About this exercise:
Locate every line below that contains the word "Select" and copy it.

Information provided:
-- Opening Marker --

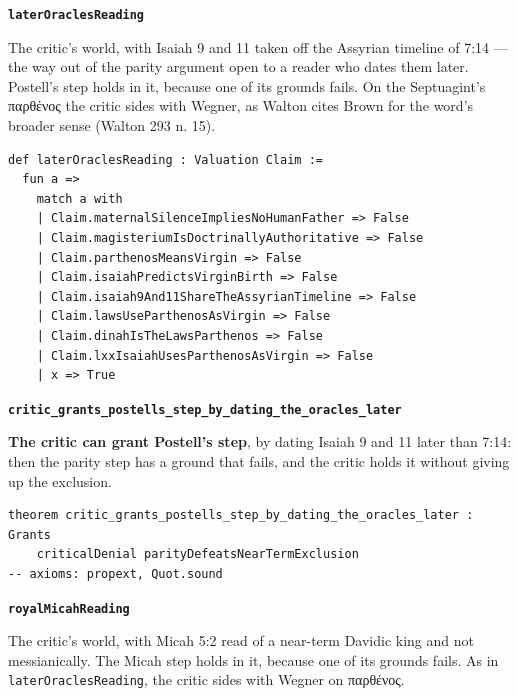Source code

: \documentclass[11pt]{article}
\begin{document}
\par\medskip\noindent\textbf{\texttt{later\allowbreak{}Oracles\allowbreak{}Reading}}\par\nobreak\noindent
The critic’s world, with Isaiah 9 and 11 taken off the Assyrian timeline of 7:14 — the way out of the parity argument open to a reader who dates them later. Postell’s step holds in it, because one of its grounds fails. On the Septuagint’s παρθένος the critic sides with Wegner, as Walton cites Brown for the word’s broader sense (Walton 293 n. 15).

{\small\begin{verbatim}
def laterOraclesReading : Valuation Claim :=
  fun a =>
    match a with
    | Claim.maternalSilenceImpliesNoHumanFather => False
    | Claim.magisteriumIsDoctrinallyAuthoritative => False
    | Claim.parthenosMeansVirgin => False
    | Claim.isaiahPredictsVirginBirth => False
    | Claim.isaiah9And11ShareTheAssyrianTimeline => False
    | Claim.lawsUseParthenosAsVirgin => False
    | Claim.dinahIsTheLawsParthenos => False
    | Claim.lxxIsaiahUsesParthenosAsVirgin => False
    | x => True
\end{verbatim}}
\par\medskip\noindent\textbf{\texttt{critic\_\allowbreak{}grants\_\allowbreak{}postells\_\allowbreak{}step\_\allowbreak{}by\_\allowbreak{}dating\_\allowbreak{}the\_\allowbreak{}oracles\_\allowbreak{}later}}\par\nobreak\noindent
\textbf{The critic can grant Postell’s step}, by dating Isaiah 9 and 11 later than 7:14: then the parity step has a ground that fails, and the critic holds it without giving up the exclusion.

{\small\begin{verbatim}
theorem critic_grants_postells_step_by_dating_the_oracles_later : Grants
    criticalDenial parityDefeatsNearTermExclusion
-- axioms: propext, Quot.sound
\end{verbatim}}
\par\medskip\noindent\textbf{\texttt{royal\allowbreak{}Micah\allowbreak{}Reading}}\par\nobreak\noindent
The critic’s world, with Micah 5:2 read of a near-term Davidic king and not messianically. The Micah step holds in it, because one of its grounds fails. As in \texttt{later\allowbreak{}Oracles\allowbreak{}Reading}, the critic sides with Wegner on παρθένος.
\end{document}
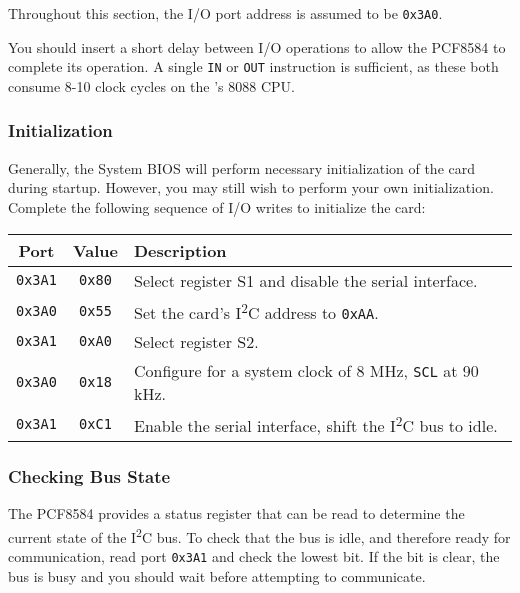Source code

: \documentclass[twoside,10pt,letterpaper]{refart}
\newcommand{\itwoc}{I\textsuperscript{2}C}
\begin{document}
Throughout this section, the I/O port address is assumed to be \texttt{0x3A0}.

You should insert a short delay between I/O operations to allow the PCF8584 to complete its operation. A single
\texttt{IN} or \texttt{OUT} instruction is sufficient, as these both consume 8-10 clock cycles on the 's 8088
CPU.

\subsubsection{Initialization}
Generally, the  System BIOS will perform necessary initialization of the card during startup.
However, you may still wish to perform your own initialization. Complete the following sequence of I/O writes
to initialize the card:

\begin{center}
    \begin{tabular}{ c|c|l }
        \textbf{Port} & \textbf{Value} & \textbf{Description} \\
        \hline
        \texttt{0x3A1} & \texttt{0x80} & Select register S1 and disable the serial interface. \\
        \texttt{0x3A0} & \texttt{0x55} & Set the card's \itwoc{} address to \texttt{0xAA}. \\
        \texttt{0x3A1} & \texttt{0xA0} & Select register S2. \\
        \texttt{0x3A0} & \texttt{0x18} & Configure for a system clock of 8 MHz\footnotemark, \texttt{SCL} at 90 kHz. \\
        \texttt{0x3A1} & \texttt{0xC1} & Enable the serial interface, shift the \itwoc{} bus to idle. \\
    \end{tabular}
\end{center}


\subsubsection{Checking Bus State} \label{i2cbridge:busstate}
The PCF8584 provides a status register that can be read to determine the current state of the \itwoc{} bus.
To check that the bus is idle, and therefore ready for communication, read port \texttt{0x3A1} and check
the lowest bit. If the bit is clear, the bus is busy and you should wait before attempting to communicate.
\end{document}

-- Closing Marker --

Result of the task:
        \texttt{0x3A1} & \texttt{0x80} & Select register S1 and disable the serial interface. \\
        \texttt{0x3A1} & \texttt{0xA0} & Select register S2. \\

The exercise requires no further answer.